Un changement de cap assumé

À la tête d’Audi depuis septembre 2023, Gernot Döllner assume pleinement ce virage. Lors d’un entretien exclusif, il a déclaré que les objectifs fixés par l’ancienne direction n’étaient plus adaptés à la réalité du marché. « Ce n’est pas parce qu’une stratégie a été décidée il y a trois ans qu’elle est gravée dans le marbre. Nous voulons garder toutes les cartes en main », explique-t-il. Résultat : la dernière Audi 100 % thermique, initialement prévue pour 2026, n’arrivera pas seule. Une nouvelle gamme complète de moteurs thermiques et hybrides rechargeables sera lancée dès 2025.

Parmi les modèles phares de cette relance thermique, une Audi RS 6 hybride rechargeable est déjà en préparation au sein de la division Audi Sport, preuve que les passionnés de performances et de sensations mécaniques n’ont pas dit leur dernier mot. Et lorsqu’on l’interroge sur une éventuelle résurrection de la R8 ou de la mythique TT, Döllner entretient habilement le suspense : « On pense à tout. Laissez-vous surprendre. » Une déclaration qui, dans le langage des constructeurs, signifie souvent : nous y travaillons, mais nous attendons de voir si le marché le validera.

Le pragmatisme avant l’idéologie

L’analyse de Gernot Döllner est sans ambiguïté : l’électrique va continuer à se développer, mais pas au rythme qu’espéraient les prévisions les plus optimistes. Le PDG insiste sur le coût total d’utilisation, qui reste une barrière importante dans certains pays, notamment là où l’électricité est chère ou les infrastructures insuffisantes. Même si en Europe, les coûts d’usage d’un véhicule électrique sont désormais proches de ceux d’un thermique, l’accès au réseau de recharge et la peur de manquer d’autonomie continuent de freiner une partie de la clientèle.

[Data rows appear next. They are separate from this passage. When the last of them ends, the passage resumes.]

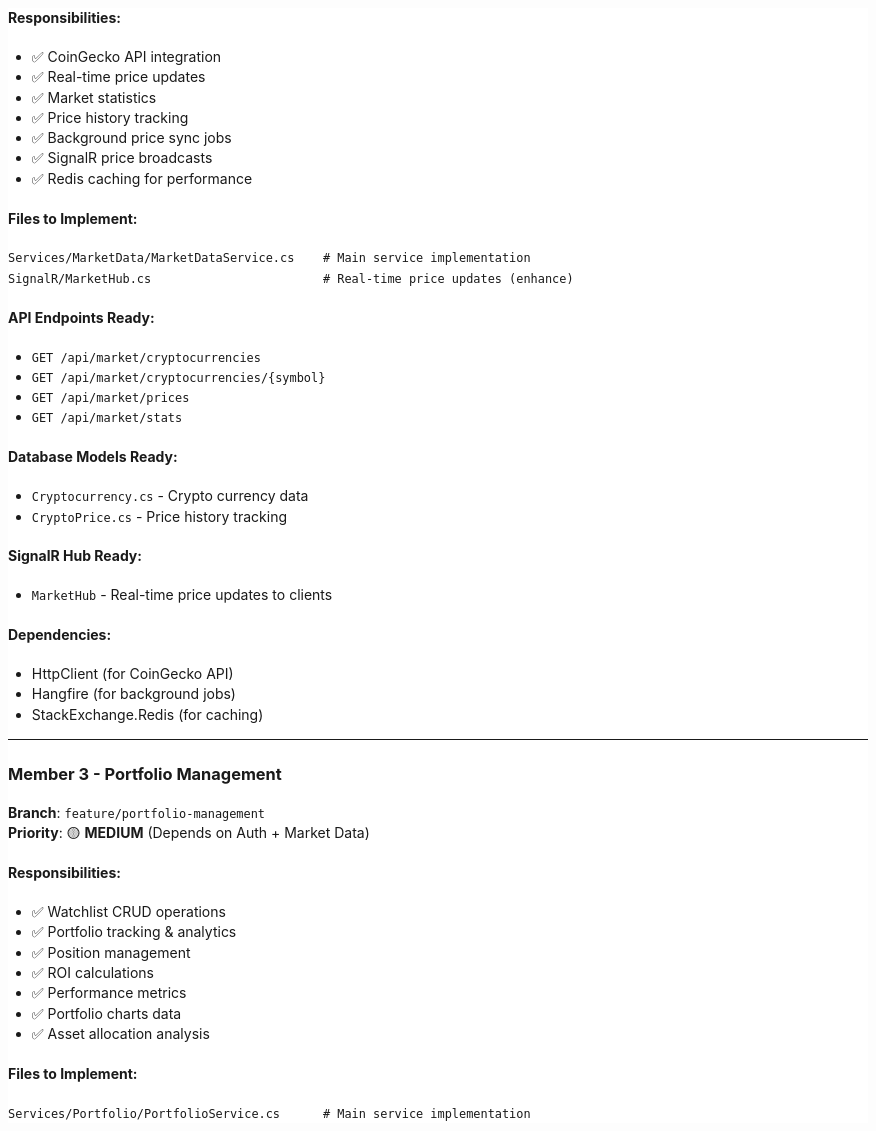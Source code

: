 #### **Responsibilities:**
- ✅ CoinGecko API integration
- ✅ Real-time price updates
- ✅ Market statistics
- ✅ Price history tracking
- ✅ Background price sync jobs
- ✅ SignalR price broadcasts
- ✅ Redis caching for performance

#### **Files to Implement:**
```
Services/MarketData/MarketDataService.cs    # Main service implementation
SignalR/MarketHub.cs                        # Real-time price updates (enhance)
```

#### **API Endpoints Ready:**
- `GET /api/market/cryptocurrencies`
- `GET /api/market/cryptocurrencies/{symbol}`
- `GET /api/market/prices`
- `GET /api/market/stats`

#### **Database Models Ready:**
- `Cryptocurrency.cs` - Crypto currency data
- `CryptoPrice.cs` - Price history tracking

#### **SignalR Hub Ready:**
- `MarketHub` - Real-time price updates to clients

#### **Dependencies:**
- HttpClient (for CoinGecko API)
- Hangfire (for background jobs)
- StackExchange.Redis (for caching)

---

### **Member 3 - Portfolio Management**
**Branch**: `feature/portfolio-management`  
**Priority**: 🟡 **MEDIUM** (Depends on Auth + Market Data)

#### **Responsibilities:**
- ✅ Watchlist CRUD operations
- ✅ Portfolio tracking & analytics
- ✅ Position management
- ✅ ROI calculations
- ✅ Performance metrics
- ✅ Portfolio charts data
- ✅ Asset allocation analysis

#### **Files to Implement:**
```
Services/Portfolio/PortfolioService.cs      # Main service implementation
```
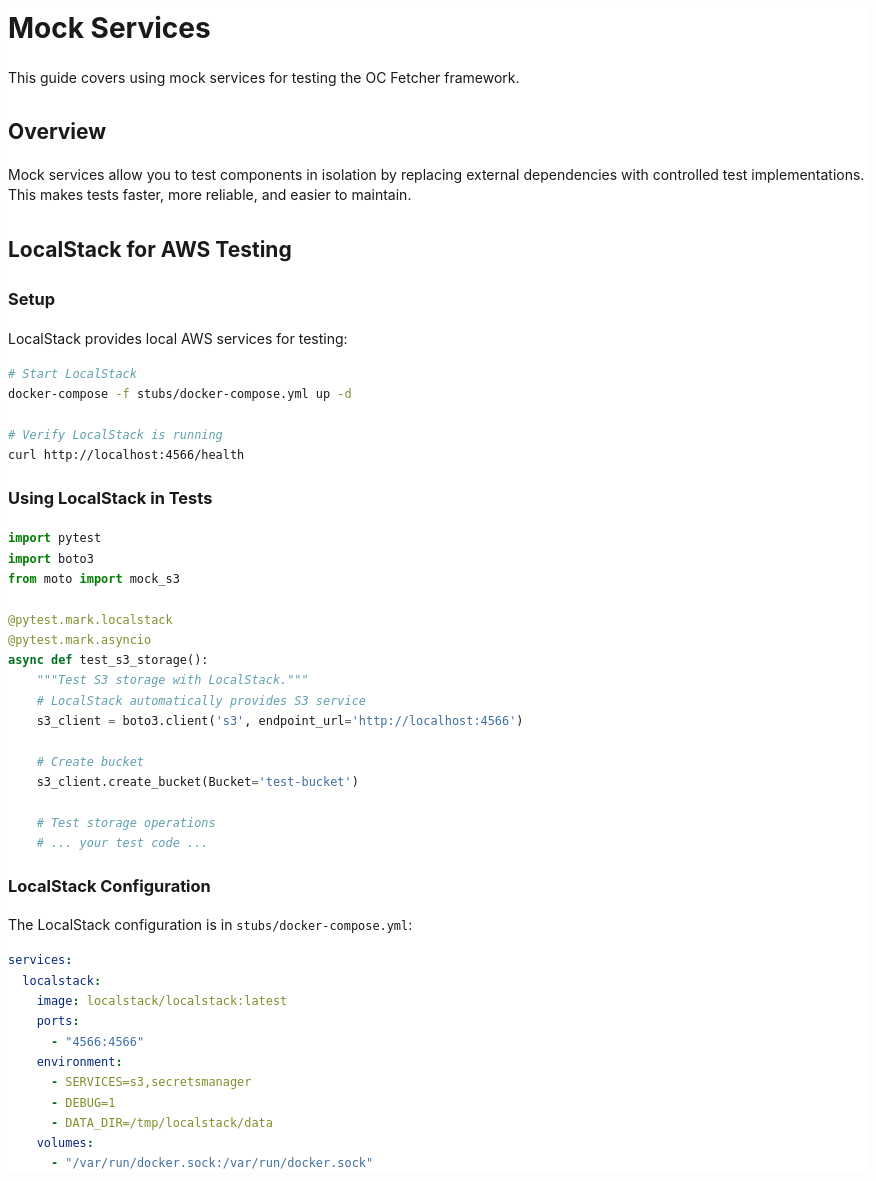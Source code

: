 # Mock Services

This guide covers using mock services for testing the OC Fetcher framework.

## Overview

Mock services allow you to test components in isolation by replacing external dependencies with controlled test implementations. This makes tests faster, more reliable, and easier to maintain.

## LocalStack for AWS Testing

### Setup

LocalStack provides local AWS services for testing:

```bash
# Start LocalStack
docker-compose -f stubs/docker-compose.yml up -d

# Verify LocalStack is running
curl http://localhost:4566/health
```

### Using LocalStack in Tests

```python
import pytest
import boto3
from moto import mock_s3

@pytest.mark.localstack
@pytest.mark.asyncio
async def test_s3_storage():
    """Test S3 storage with LocalStack."""
    # LocalStack automatically provides S3 service
    s3_client = boto3.client('s3', endpoint_url='http://localhost:4566')

    # Create bucket
    s3_client.create_bucket(Bucket='test-bucket')

    # Test storage operations
    # ... your test code ...
```

### LocalStack Configuration

The LocalStack configuration is in `stubs/docker-compose.yml`:

```yaml
services:
  localstack:
    image: localstack/localstack:latest
    ports:
      - "4566:4566"
    environment:
      - SERVICES=s3,secretsmanager
      - DEBUG=1
      - DATA_DIR=/tmp/localstack/data
    volumes:
      - "/var/run/docker.sock:/var/run/docker.sock"
```
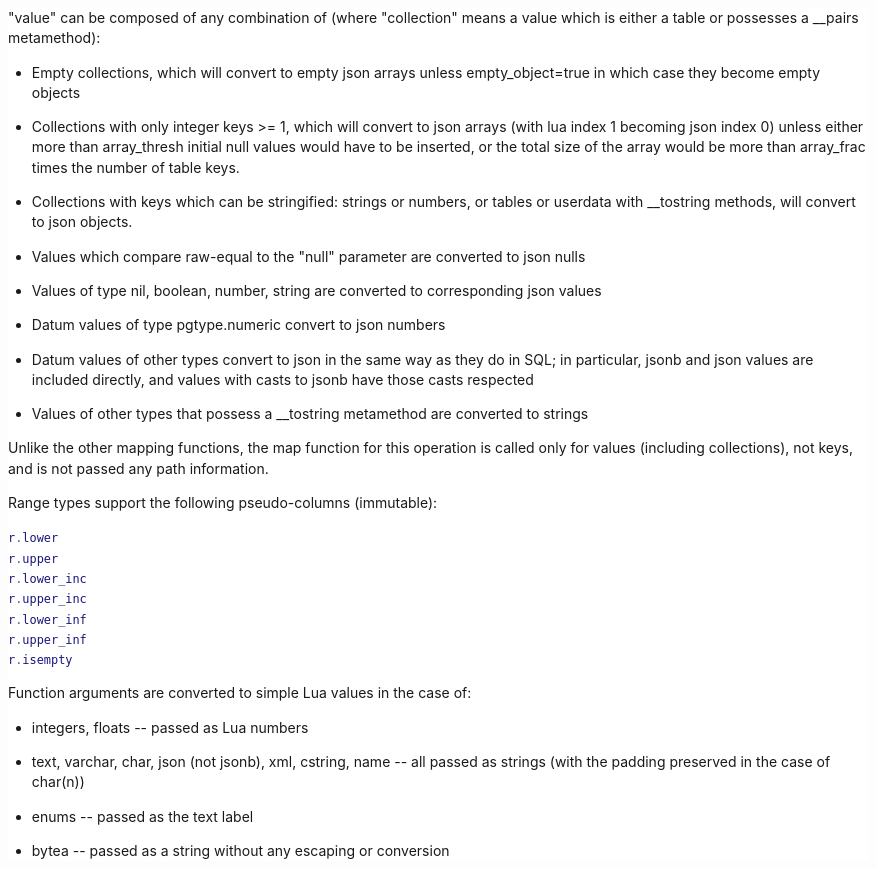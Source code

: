 "value" can be composed of any combination of (where "collection"
means a value which is either a table or possesses a __pairs
metamethod):

 + Empty collections, which will convert to empty json arrays unless
   empty_object=true in which case they become empty objects

 + Collections with only integer keys >= 1, which will convert to json
   arrays (with lua index 1 becoming json index 0) unless either more
   than array_thresh initial null values would have to be inserted, or
   the total size of the array would be more than array_frac times the
   number of table keys.

 + Collections with keys which can be stringified: strings or numbers, or
   tables or userdata with __tostring methods, will convert to json
   objects.

 + Values which compare raw-equal to the "null" parameter are converted
   to json nulls

 + Values of type nil, boolean, number, string are converted to
   corresponding json values

 + Datum values of type pgtype.numeric convert to json numbers

 + Datum values of other types convert to json in the same way as they
   do in SQL; in particular, jsonb and json values are included
   directly, and values with casts to jsonb have those casts
   respected

 + Values of other types that possess a __tostring metamethod are
   converted to strings

Unlike the other mapping functions, the map function for this
operation is called only for values (including collections), not keys,
and is not passed any path information.

Range types support the following pseudo-columns (immutable):

```lua
r.lower
r.upper
r.lower_inc
r.upper_inc
r.lower_inf
r.upper_inf
r.isempty
```

Function arguments are converted to simple Lua values in the case of:

 + integers, floats  -- passed as Lua numbers

 + text, varchar, char, json (not jsonb), xml, cstring, name -- all passed
   as strings (with the padding preserved in the case of char(n))

 + enums  -- passed as the text label

 + bytea  -- passed as a string without any escaping or conversion
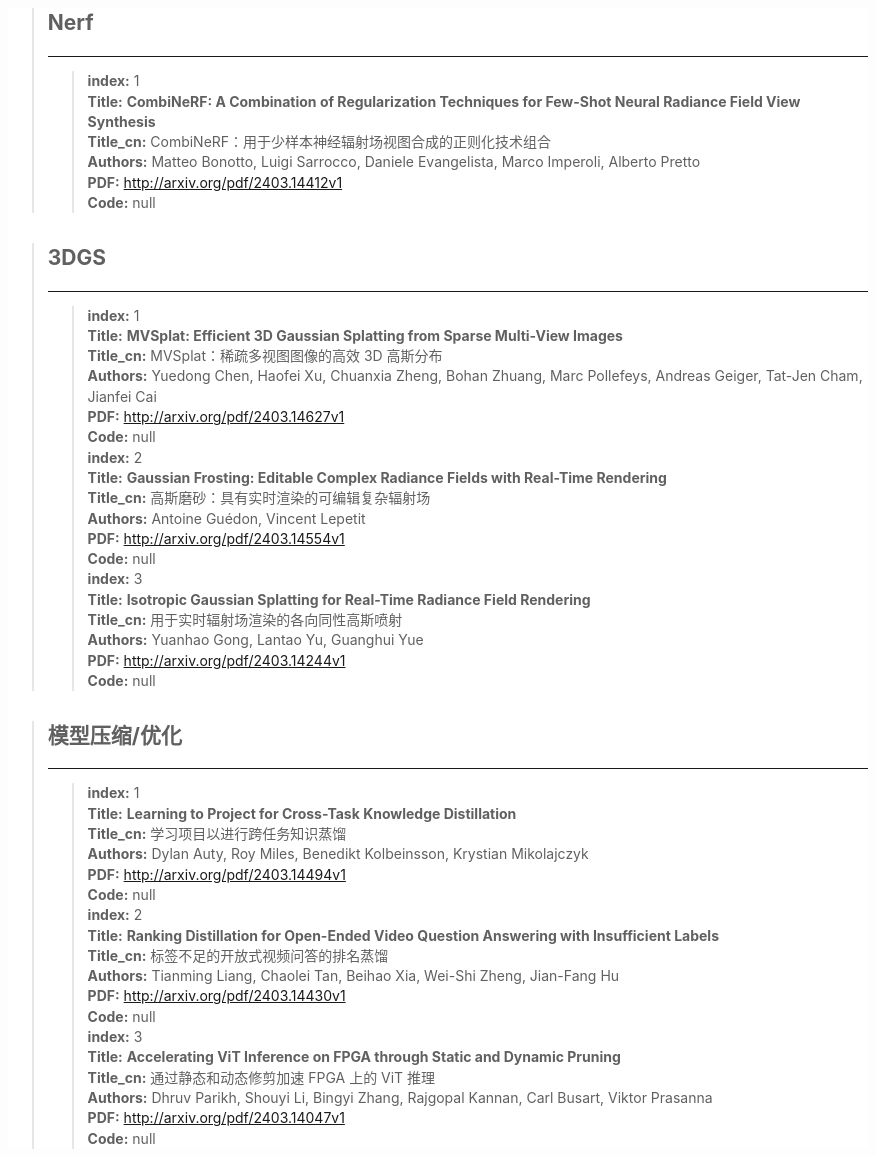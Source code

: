 >## **Nerf**
>---
>>**index:** 1<br />
**Title:** **CombiNeRF: A Combination of Regularization Techniques for Few-Shot Neural Radiance Field View Synthesis**<br />
**Title_cn:** CombiNeRF：用于少样本神经辐射场视图合成的正则化技术组合<br />
**Authors:** Matteo Bonotto, Luigi Sarrocco, Daniele Evangelista, Marco Imperoli, Alberto Pretto<br />
**PDF:** <http://arxiv.org/pdf/2403.14412v1><br />
**Code:** null<br />

>## **3DGS**
>---
>>**index:** 1<br />
**Title:** **MVSplat: Efficient 3D Gaussian Splatting from Sparse Multi-View Images**<br />
**Title_cn:** MVSplat：稀疏多视图图像的高效 3D 高斯分布<br />
**Authors:** Yuedong Chen, Haofei Xu, Chuanxia Zheng, Bohan Zhuang, Marc Pollefeys, Andreas Geiger, Tat-Jen Cham, Jianfei Cai<br />
**PDF:** <http://arxiv.org/pdf/2403.14627v1><br />
**Code:** null<br />
>>**index:** 2<br />
**Title:** **Gaussian Frosting: Editable Complex Radiance Fields with Real-Time Rendering**<br />
**Title_cn:** 高斯磨砂：具有实时渲染的可编辑复杂辐射场<br />
**Authors:** Antoine Guédon, Vincent Lepetit<br />
**PDF:** <http://arxiv.org/pdf/2403.14554v1><br />
**Code:** null<br />
>>**index:** 3<br />
**Title:** **Isotropic Gaussian Splatting for Real-Time Radiance Field Rendering**<br />
**Title_cn:** 用于实时辐射场渲染的各向同性高斯喷射<br />
**Authors:** Yuanhao Gong, Lantao Yu, Guanghui Yue<br />
**PDF:** <http://arxiv.org/pdf/2403.14244v1><br />
**Code:** null<br />

>## **模型压缩/优化**
>---
>>**index:** 1<br />
**Title:** **Learning to Project for Cross-Task Knowledge Distillation**<br />
**Title_cn:** 学习项目以进行跨任务知识蒸馏<br />
**Authors:** Dylan Auty, Roy Miles, Benedikt Kolbeinsson, Krystian Mikolajczyk<br />
**PDF:** <http://arxiv.org/pdf/2403.14494v1><br />
**Code:** null<br />
>>**index:** 2<br />
**Title:** **Ranking Distillation for Open-Ended Video Question Answering with Insufficient Labels**<br />
**Title_cn:** 标签不足的开放式视频问答的排名蒸馏<br />
**Authors:** Tianming Liang, Chaolei Tan, Beihao Xia, Wei-Shi Zheng, Jian-Fang Hu<br />
**PDF:** <http://arxiv.org/pdf/2403.14430v1><br />
**Code:** null<br />
>>**index:** 3<br />
**Title:** **Accelerating ViT Inference on FPGA through Static and Dynamic Pruning**<br />
**Title_cn:** 通过静态和动态修剪加速 FPGA 上的 ViT 推理<br />
**Authors:** Dhruv Parikh, Shouyi Li, Bingyi Zhang, Rajgopal Kannan, Carl Busart, Viktor Prasanna<br />
**PDF:** <http://arxiv.org/pdf/2403.14047v1><br />
**Code:** null<br />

Cette prise de conscience pousse Audi à se démarquer des discours radicaux de certains concurrents. La marque continuera certes d’étoffer sa gamme électrique – notamment avec une future compacte de la taille d’une A3 prévue pour l’année prochaine – mais ne suivra pas la voie des modèles ultra-compacts électriques du groupe Volkswagen comme l’ID.2, la Skoda Epic ou la Cupra Raval. « Audi doit rester positionnée sur le segment premium, même pour ses petits modèles », rappelle Döllner.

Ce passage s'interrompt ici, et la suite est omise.